Every creature is different and every Cat is unique. I pray that I will have the opportunity to discover the unique personalities of each of the four tiny lives that Beauty brought into this world yesterday. At least I can rest easy for the moment, knowing that Mother and Kittens are content. The tiny bellies are filled with milk and their mother is enjoying the ultimate joy of nurturing life.
Even less than a full day old, the four Kittens begin to exhibit their own personalities as well as having different appearances. Three are white, but probably will be Bluepoints like their Father. The fourth and last to be born, when I was beginning to believe ALL would resemble Ashleigh, is a darker colour... although one cannot begin to see any markings at this point, I suspect that the 'runt of the litter' may become a Flame like his mother.

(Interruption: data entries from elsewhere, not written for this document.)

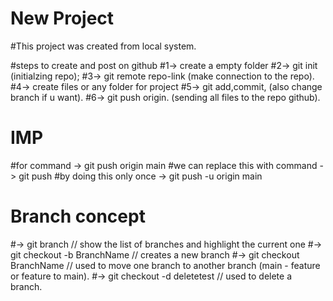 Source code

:# New Project

#This project was created from local system.

#steps to create and post on github
#1-> create a empty folder
#2-> git init (initialzing repo);
#3-> git remote repo-link (make connection to the repo).
#4-> create files or any folder for project 
#5-> git add,commit, (also change branch if u want).
#6-> git push origin. (sending all files to the repo github).

# IMP
#for command -> git push origin main
#we can replace this with command -> git push
#by doing this only once -> git push -u origin main

# Branch concept
 #-> git branch //  show the list of branches and highlight the current one
 #-> git checkout -b BranchName  // creates a new branch
 #-> git checkout BranchName // used to move one branch to another branch (main - feature or feature to main).
#-> git checkout -d deletetest // used to delete a branch. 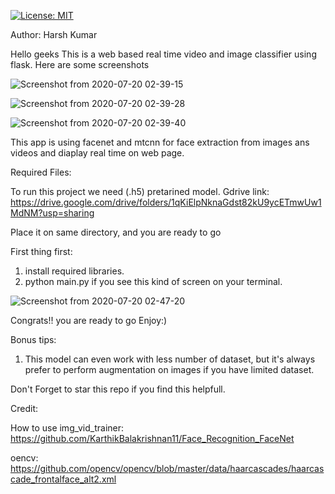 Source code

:  [![License: MIT](https://img.shields.io/badge/License-MIT-yellow.svg)](https://opensource.org/licenses/MIT)

 
Author: Harsh Kumar

Hello geeks
This is a web based real time video and image classifier using flask.
Here are some screenshots

![Screenshot from 2020-07-20 02-39-15](https://user-images.githubusercontent.com/38341037/87886122-21aa2700-ca38-11ea-822b-bc9ef03171e0.png)


![Screenshot from 2020-07-20 02-39-28](https://user-images.githubusercontent.com/38341037/87886162-6209a500-ca38-11ea-926b-de4c7d1740bf.png)


![Screenshot from 2020-07-20 02-39-40](https://user-images.githubusercontent.com/38341037/87886165-65049580-ca38-11ea-8724-9b1c2df18f4f.png)





This app is using facenet and mtcnn for face extraction from images ans videos and diaplay real time on web page.


Required Files:

To run this project we need (.h5) pretarined model.
Gdrive link: https://drive.google.com/drive/folders/1qKiElpNknaGdst82kU9ycETmwUw1MdNM?usp=sharing

Place it on same directory, and you are ready to go


First thing first:
1) install required libraries.
2) python main.py
if you see this kind of screen on your terminal.


![Screenshot from 2020-07-20 02-47-20](https://user-images.githubusercontent.com/38341037/87886259-24f1e280-ca39-11ea-91b3-36e800fbc1de.png)


Congrats!!
you are ready to go
Enjoy:)

Bonus tips:

1) This model can even work with less number of dataset, but it's always prefer to perform augmentation on images if you have limited dataset.

Don't Forget to star this repo if you find this helpfull.


Credit:


How to use img_vid_trainer: https://github.com/KarthikBalakrishnan11/Face_Recognition_FaceNet

oencv: https://github.com/opencv/opencv/blob/master/data/haarcascades/haarcascade_frontalface_alt2.xml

In a domestic shorthair, the colour would be Marmalade, but purebred owners tend to be a little more poetic or pretentious, depending on your point of view. In any case, it is this little one who is the fussiest. I wondered if he knew how to nurse properly even this morning, as he flailed about desperately and ineffectually, searching for the source of nourishment directly beneath his tiny nose. As is usually the case, although a Mother has more than enough nipples for four kittens, they tend to fight over one or two. As soon as this one found the fountain of life he sought, one of his siblings begin to strive mightily to deprive him of it.